(Saved entries)
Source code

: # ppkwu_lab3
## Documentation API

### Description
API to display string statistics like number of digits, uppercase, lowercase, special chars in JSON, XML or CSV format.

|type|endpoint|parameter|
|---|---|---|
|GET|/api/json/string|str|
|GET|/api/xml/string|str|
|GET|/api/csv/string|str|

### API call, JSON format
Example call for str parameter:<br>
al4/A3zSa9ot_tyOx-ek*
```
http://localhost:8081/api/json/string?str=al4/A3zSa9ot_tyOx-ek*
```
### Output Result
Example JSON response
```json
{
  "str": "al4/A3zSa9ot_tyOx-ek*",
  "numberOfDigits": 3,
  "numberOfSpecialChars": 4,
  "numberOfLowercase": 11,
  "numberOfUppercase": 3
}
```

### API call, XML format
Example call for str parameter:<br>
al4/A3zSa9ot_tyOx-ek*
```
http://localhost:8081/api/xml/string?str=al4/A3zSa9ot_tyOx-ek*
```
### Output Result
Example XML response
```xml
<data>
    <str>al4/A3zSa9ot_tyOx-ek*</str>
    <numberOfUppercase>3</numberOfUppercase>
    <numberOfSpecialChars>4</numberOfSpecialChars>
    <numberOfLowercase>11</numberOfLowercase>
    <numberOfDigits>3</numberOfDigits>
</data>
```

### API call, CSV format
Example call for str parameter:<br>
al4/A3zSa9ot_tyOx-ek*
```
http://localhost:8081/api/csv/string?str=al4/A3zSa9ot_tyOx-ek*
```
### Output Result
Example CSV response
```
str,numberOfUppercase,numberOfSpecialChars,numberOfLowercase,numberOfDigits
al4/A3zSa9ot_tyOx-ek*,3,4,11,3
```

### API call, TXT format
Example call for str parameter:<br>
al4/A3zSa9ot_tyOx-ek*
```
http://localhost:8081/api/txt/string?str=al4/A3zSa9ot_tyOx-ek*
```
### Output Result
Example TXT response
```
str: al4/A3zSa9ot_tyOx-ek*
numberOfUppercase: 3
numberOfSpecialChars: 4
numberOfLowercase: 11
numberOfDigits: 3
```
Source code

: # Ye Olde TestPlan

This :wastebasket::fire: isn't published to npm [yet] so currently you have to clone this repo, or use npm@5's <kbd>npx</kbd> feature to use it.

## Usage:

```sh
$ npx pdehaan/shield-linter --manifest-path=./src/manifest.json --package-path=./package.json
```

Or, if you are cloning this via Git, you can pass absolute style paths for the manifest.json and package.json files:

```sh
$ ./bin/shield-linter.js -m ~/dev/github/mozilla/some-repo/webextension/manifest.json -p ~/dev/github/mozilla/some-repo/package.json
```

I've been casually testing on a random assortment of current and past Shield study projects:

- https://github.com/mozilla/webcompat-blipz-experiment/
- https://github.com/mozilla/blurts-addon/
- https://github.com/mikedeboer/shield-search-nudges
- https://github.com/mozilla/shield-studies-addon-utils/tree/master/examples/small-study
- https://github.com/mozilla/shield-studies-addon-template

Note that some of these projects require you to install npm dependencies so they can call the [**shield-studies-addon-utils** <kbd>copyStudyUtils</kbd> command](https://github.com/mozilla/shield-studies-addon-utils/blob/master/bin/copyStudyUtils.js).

Task requirements:
How many of the lines in the data above carry the word "numberOfUppercase"? Say the number and nothing else.

Completed exercise:
4